We were surprised to find that the four tumor types clustered together in the heat map. This was irrespective of the tumor type, tissue of origin or the EBV transcription program that they employed. Perhaps more unexpected was our finding that despite the very similar patterns of miRNA expression the different tumor types were nevertheless clearly distinguished in two separate assays (heat map/clustering and PCA) applied to two completely separate data sets (p in both cases
0.001). The basis for this resolution is less clear since it is not associated with any particular subset of miRNAs. Rather we discovered that a majority of all subsets of five or more miRNAs and some subsets as small as three were capable of distinguishing all four cancer types. Even more curious was the finding that every miRNA is capable of contributing to one of these subsets. Taken together, these results mean that the signal distinguishing these cancers is highly redundantly encoded across the miRNA expression profiles. Such a distribution of information is uncommon indeed may never have been reported before for a biological system. However, this type of behavior is well known in physics and computer science where there is a close analogy to secret sharing algorithms 
. For example, it is possible to share a secret message among any number (in our case ~40) people in such a way that if any 5 of them divulge their information to each other, the message can be read. It is interesting to speculate that the signal in our assays, i.e., the causes of or responses to each cancer type is in some similar manner parceled out among the miRNAs. How this might work at the molecular level is unclear but we assume it must reflect extensive redundancy in the miRNAs both in the number that target the same gene and in targeting genes that lie in the same or parallel signaling pathways related to tumor development. Evidence for such layers of redundancy in miRNA function is well known 
and has recently been reported for both the Cluster 1 and 2 BART miRNAs in reducing apoptosis susceptibility in an epithelial cell line 
It has been suggested previously, based on cell lines, that the copy number of BART miRNAs is higher in epithelial cells than B cells. This is consistent with our estimates of the relative abundance of the miRNAs in our tumor biopsy samples versus the LCL. However, the correlation of high expression with epithelial tissue is confounded by our measurement of relative abundance in the MemB and GCB populations where the expressed BART miRNAs are present at comparable levels to the epithelial tumors. The exact meaning of these variable levels of expression is therefore now unclear.

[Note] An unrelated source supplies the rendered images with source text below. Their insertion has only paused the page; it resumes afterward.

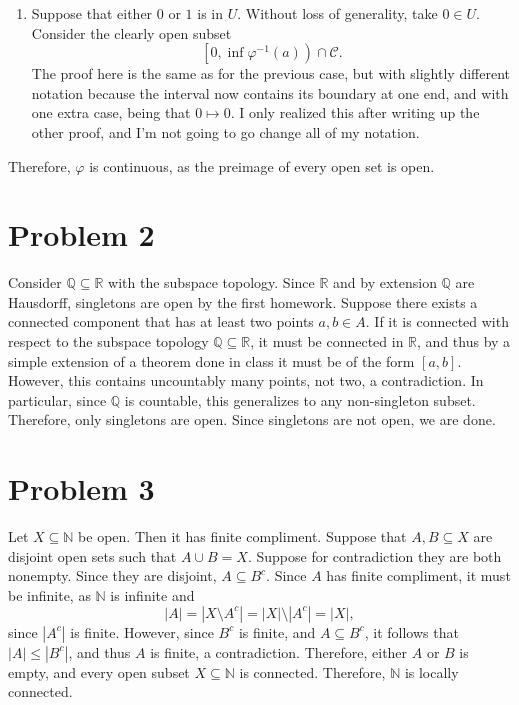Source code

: \documentclass[11pt, letterpaper]{article}
\begin{document}
\begin{enumerate}
	\item Suppose that either $0$ or $1$ is in $U$. Without loss of generality, take $0\in U$. Consider the clearly open subset
		\[
			\left[ 0,\inf \varphi ^{-1} (a)\right) \cap \mathcal{C} 
		.\]
		The proof here is the same as for the previous case, but with slightly different notation because the interval now contains its boundary at one end, and with one extra case, being that $0\mapsto 0$. I only realized this after writing up the other proof, and I'm not going to go change all of my notation.
\end{enumerate}
Therefore, $\varphi $ is continuous, as the preimage of every open set is open.
\section*{Problem 2}
Consider $\mathbb{Q} \subseteq \mathbb{R} $ with the subspace topology. Since $\mathbb{R} $ and by extension $\mathbb{Q} $ are Hausdorff, singletons are open by the first homework. Suppose there exists a connected component that has at least two points $a,b\in A$. If it is connected with respect to the subspace topology $\mathbb{Q} \subseteq \mathbb{R} $, it must be connected in $\mathbb{R} $, and thus by a simple extension of a theorem done in class it must be of the form $[a,b]$. However, this contains uncountably many points, not two, a contradiction. In particular, since $\mathbb{Q} $ is countable, this generalizes to any non-singleton subset. Therefore, only singletons are open. Since singletons are not open, we are done.
\section*{Problem 3}
Let $X\subseteq \mathbb{N} $ be open. Then it has finite compliment. Suppose that $A,B\subseteq X$ are disjoint open sets such that $A \cup B=X $. Suppose for contradiction they are both nonempty. Since they are disjoint, $A\subseteq B^{c} $. Since $A$ has finite compliment, it must be infinite, as $\mathbb{N} $ is infinite and
\[
	\left| A  \right| =\left| X\setminus A^{c}  \right| =\left| X \right| \setminus \left| A^{c}  \right| =\left| X \right| 
,\]
since $\left| A^{c}  \right| $ is finite. However, since $B^{c} $ is finite, and $A\subseteq B^{c} $, it follows that $\left| A \right| \leq \left| B^{c}  \right| $, and thus $A$ is finite, a contradiction. Therefore, either $A$ or $B$ is empty, and every open subset $X\subseteq \mathbb{N} $ is connected. Therefore, $\mathbb{N} $ is locally connected.
\end{document}
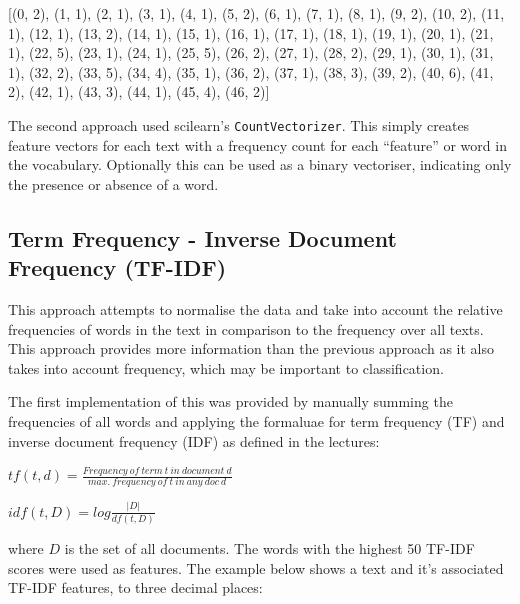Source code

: \documentclass{article}
\begin{document}
[(0, 2), (1, 1), (2, 1), (3, 1), (4, 1), (5, 2), (6, 1), (7, 1), (8, 1), (9, 2), (10, 2), (11, 1), (12, 1), (13, 2), (14, 1), (15, 1), (16, 1), (17, 1), (18, 1), (19, 1), (20, 1), (21, 1), (22, 5), (23, 1), (24, 1), (25, 5), (26, 2), (27, 1), (28, 2), (29, 1), (30, 1), (31, 1), (32, 2), (33, 5), (34, 4), (35, 1), (36, 2), (37, 1), (38, 3), (39, 2), (40, 6), (41, 2), (42, 1), (43, 3), (44, 1), (45, 4), (46, 2)]

The second approach used scilearn's \verb|CountVectorizer|. This simply creates feature vectors for each text with a frequency count for each ``feature'' or word in the vocabulary. Optionally this can be used as a binary vectoriser, indicating only the presence or absence of a word.

\subsection{Term Frequency - Inverse Document Frequency (TF-IDF)}
This approach attempts to normalise the data and take into account the relative frequencies of words in the text in comparison to the frequency over all texts. This approach provides more information than the previous approach as it also takes into account frequency, which may be important to classification.

The first implementation of this was provided by manually summing the frequencies of all words and applying the formaluae for term frequency (TF) and inverse document frequency (IDF) as defined in the lectures:

\begin{center}
$tf(t, d) = \frac{Frequency\:of\:term\:t\:in\:document\:d}{max.\:frequency\:of\:t\:in\:any\:doc\:d}$
\end{center}

\begin{center}
$idf(t, D) = log\frac{|D|}{df(t,D)}$
\end{center}

where $D$ is the set of all documents. The words with the highest 50 TF-IDF scores were used as features. The example below shows a text and it's associated TF-IDF features, to three decimal places:
\end{document}
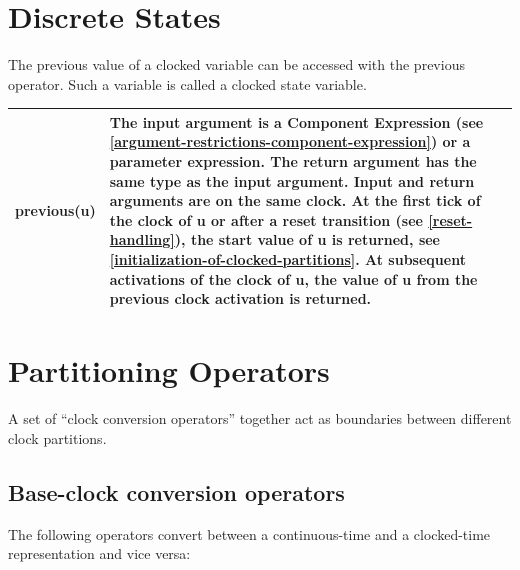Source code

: \documentclass[10pt,a4paper]{report}
\def\doublelabel#1{\label{#1}\hypertarget{#1}{}}
\begin{document}
\section{Discrete States}\doublelabel{discrete-states}

The previous value of a clocked variable can be accessed with the
previous operator. Such a variable is called a clocked state variable.

\begin{longtable}[]{@{}ll@{}}
\hline
\endhead
\textbf{previous}(u) & The input argument is a Component Expression (see
\ref{argument-restrictions-component-expression}) or a parameter expression. The return argument has the
same type as the input argument. Input and return arguments are on the
same clock. At the first tick of the clock of u or after a reset
transition (see \ref{reset-handling}), the start value of u is returned, see
\ref{initialization-of-clocked-partitions}. At subsequent activations of the clock of u, the value of
u from the previous clock activation is returned.\\ \hline

\end{longtable}

\section{Partitioning Operators}\doublelabel{partitioning-operators}

A set of ``clock conversion operators'' together act as boundaries
between different clock partitions.

\subsection{Base-clock conversion operators}\doublelabel{base-clock-conversion-operators}

The following operators convert between a continuous-time and a
clocked-time representation and vice versa:
\end{document}
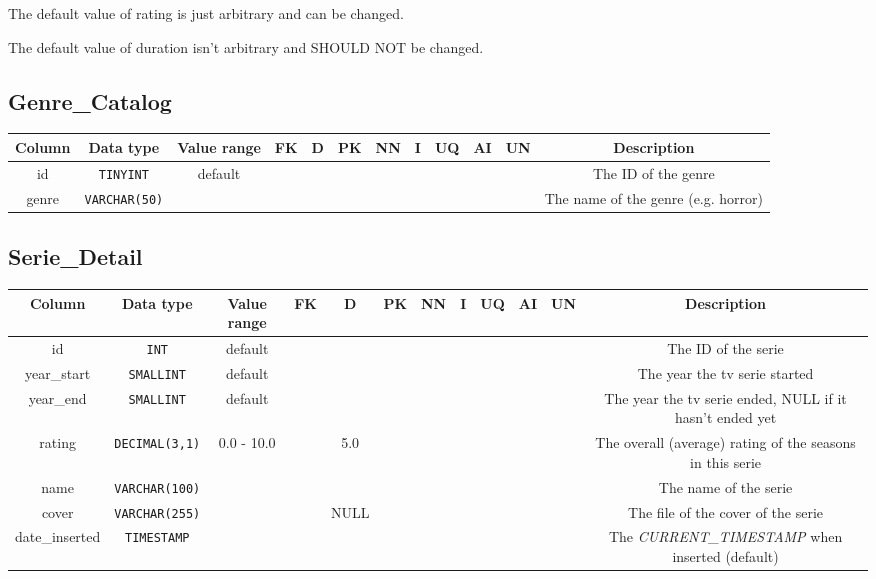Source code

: \documentclass{article}
\newcommand{\dbtable}{\subsection}
\newcommand{\cmark}{\ding{51}}%
\newcommand{\mono}{\texttt}
\begin{document}
	The default value of rating is just arbitrary and can be changed.
	
	The default value of duration isn't arbitrary and SHOULD NOT be changed.
	

	\dbtable{Genre\_Catalog}
	\begin{table}[h!]
		\centering
		\begin{tabular}{|c|c|c|c|c|c|c|c|c|c|c|c|}
			\toprule
			\bfseries Column & \bfseries Data type & \bfseries Value range & \bfseries FK & \bfseries D & \bfseries PK & \bfseries NN & \bfseries I & \bfseries UQ & \bfseries AI & \bfseries UN & \bfseries Description\\
			
			\midrule
			id & \mono{TINYINT} & default & & & \cmark & \cmark & \cmark & \cmark & \cmark & \cmark & The ID of the genre\\
			
			\midrule
			genre & \mono{VARCHAR(50)} & & & & & \cmark & & \cmark & & & The name of the genre (e.g. horror)\\
			
			\bottomrule			
		\end{tabular}
	\end{table}

	\dbtable{Serie\_Detail}
	\begin{table}[h!]
		\centering
		\begin{tabular}{|c|c|c|c|c|c|c|c|c|c|c|c|}
			\toprule
			\bfseries Column & \bfseries Data type & \bfseries Value range & \bfseries FK & \bfseries D & \bfseries PK & \bfseries NN & \bfseries I & \bfseries UQ & \bfseries AI & \bfseries UN & \bfseries Description\\
			
			\midrule
			id & \mono{INT} & default & & & \cmark & \cmark & \cmark & \cmark & & \cmark & The ID of the serie\\
			
			\midrule
			year\_start & \mono{SMALLINT} & default & & & & \cmark & & & & \cmark & The year the tv serie started\\
			
			\midrule
			year\_end & \mono{SMALLINT} & default & & & & & & & & \cmark & The year the tv serie ended, NULL if it hasn't ended yet\\
			
			\midrule
			rating & \mono{DECIMAL(3,1)} & 0.0 - 10.0 & & 5.0 & & \cmark & & & & & The overall (average) rating of the seasons in this serie\\
			
			\midrule
			name & \mono{VARCHAR(100)} & & & & & \cmark & & & & & The name of the serie\\
			
			\midrule
			cover & \mono{VARCHAR(255)} & & & NULL & & & & & & & The file of the cover of the serie\\
			
			\midrule			
			date\_inserted & \mono{TIMESTAMP} & & & & & \cmark & & & & & The \textit{CURRENT\_TIMESTAMP} when inserted (default)\\
			
			\bottomrule
		\end{tabular}
	\end{table}
\end{document}
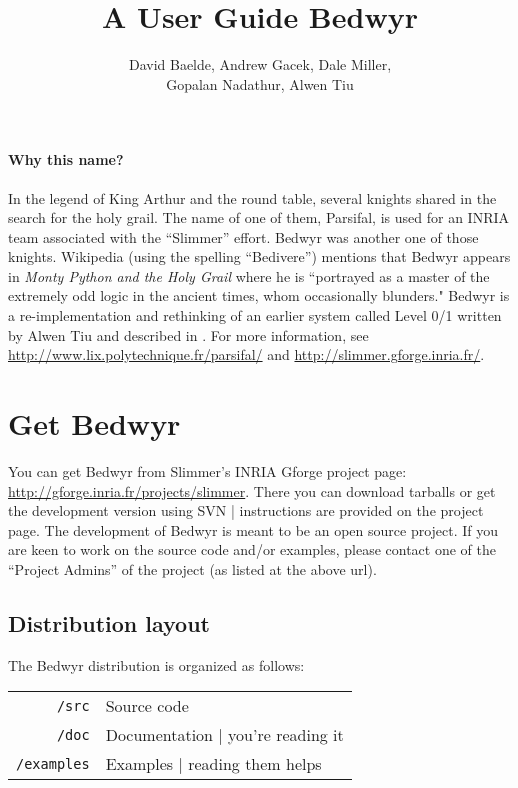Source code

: \documentclass{article}
\title{{\Huge A User Guide Bedwyr}
}
\author{David Baelde, Andrew Gacek, Dale Miller, \\
        Gopalan Nadathur, Alwen Tiu}
\begin{document}
\maketitle

\tableofcontents

\vfill

\paragraph{Why this name?}
In the legend of King Arthur and the round table, several knights
shared in the search for the holy grail.  The name of one of them,
Parsifal, is used for an INRIA team associated with the ``Slimmer''
effort.  Bedwyr was another one of those knights.  Wikipedia (using
the spelling ``Bedivere'') mentions that Bedwyr appears in {\em Monty
Python and the Holy Grail} where he is ``portrayed as a master of the
extremely odd logic in the ancient times, whom occasionally blunders."
Bedwyr is a re-implementation and rethinking of an earlier system
called Level 0/1 written by Alwen Tiu and described in
\cite{tiu05eshol}.  For more information, see
\url{http://www.lix.polytechnique.fr/parsifal/} and
\url{http://slimmer.gforge.inria.fr/}.


\newpage
\section{Get Bedwyr}
\label{sec:install}

You can get Bedwyr from Slimmer's INRIA Gforge project page:
\url{http://gforge.inria.fr/projects/slimmer}.
There you can download tarballs or get the development version using SVN
| instructions are provided on the project page.  The development of
Bedwyr is meant to be an open source project.  If you are keen
to work on the source code and/or examples, please contact
one of the ``Project Admins'' of the project (as listed at the above url).

\subsection{Distribution layout}

The Bedwyr distribution is organized as follows:

\begin{tabular}{r@{\quad}l}
  \texttt{/src}      & Source code \\
  \texttt{/doc}      &  Documentation | you're reading it \\
  \texttt{/examples} &  Examples | reading them helps
\end{tabular}
\end{document}
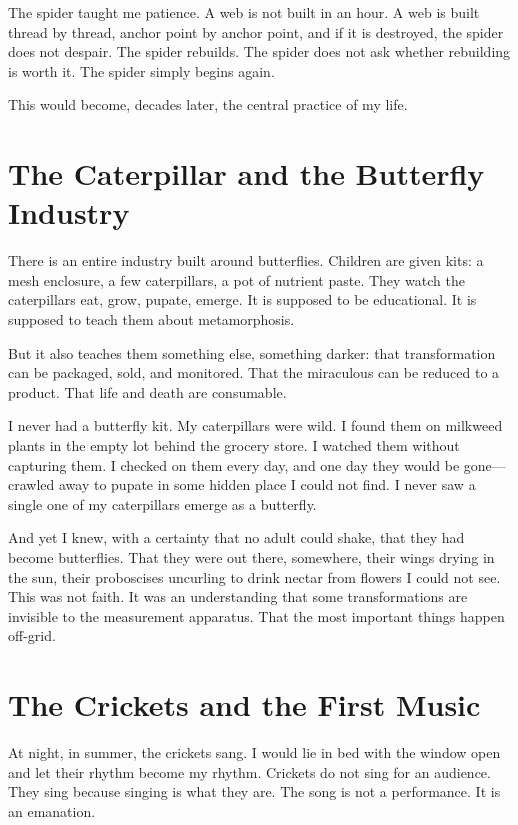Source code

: \documentclass[11pt,openany]{book}
\begin{document}
The spider taught me patience. A web is not built in an hour. A web is built thread by thread, anchor point by anchor point, and if it is destroyed, the spider does not despair. The spider rebuilds. The spider does not ask whether rebuilding is worth it. The spider simply begins again.

This would become, decades later, the central practice of my life.

\section*{The Caterpillar and the Butterfly Industry}

There is an entire industry built around butterflies. Children are given kits: a mesh enclosure, a few caterpillars, a pot of nutrient paste. They watch the caterpillars eat, grow, pupate, emerge. It is supposed to be educational. It is supposed to teach them about metamorphosis.

But it also teaches them something else, something darker: that transformation can be packaged, sold, and monitored. That the miraculous can be reduced to a product. That life and death are consumable.

I never had a butterfly kit. My caterpillars were wild. I found them on milkweed plants in the empty lot behind the grocery store. I watched them without capturing them. I checked on them every day, and one day they would be gone---crawled away to pupate in some hidden place I could not find. I never saw a single one of my caterpillars emerge as a butterfly.

And yet I knew, with a certainty that no adult could shake, that they had become butterflies. That they were out there, somewhere, their wings drying in the sun, their proboscises uncurling to drink nectar from flowers I could not see. This was not faith. It was an understanding that some transformations are invisible to the measurement apparatus. That the most important things happen off-grid.

\section*{The Crickets and the First Music}

At night, in summer, the crickets sang. I would lie in bed with the window open and let their rhythm become my rhythm. Crickets do not sing for an audience. They sing because singing is what they are. The song is not a performance. It is an emanation.
\end{document}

The only EBV latency transcription program that we found to be associated with a specific pattern of miRNA expression was Latency III characterized by up regulation of the Latency III associated BART and BHRF1 miRNAs. The later serves as validation for our approach since it has been reported 
and confirmed 
previously. We found BHRF1 expression in some of the tumor biopsies notably BL and HD although they were present at a very low level which we estimate to be generally less than one copy per cell. The absence of BHRF1 miRNAs from EBV associated tumors is consistent with previous findings that BHRF1 miRNAs were not found in biopsies from GaCa 
and DLBCL tissues 
. By contrast we found abundant BHRF1 miRNAs in the tumor derived cell lines. This, together with our finding that the BART miRNA expression profile in these lines tended to resemble LCL more closely than the originating tumor biopsies, casts doubt on the value of using such lines to study EBV miRNAs.
In conclusion, we have presented the first comprehensive profiling of EBV miRNAs from in vivo derived normal and neoplastic tissue. These results demonstrate specific patterns of expression in Latency III versus more restricted forms of latency and deregulation of miRNA expression in tumors.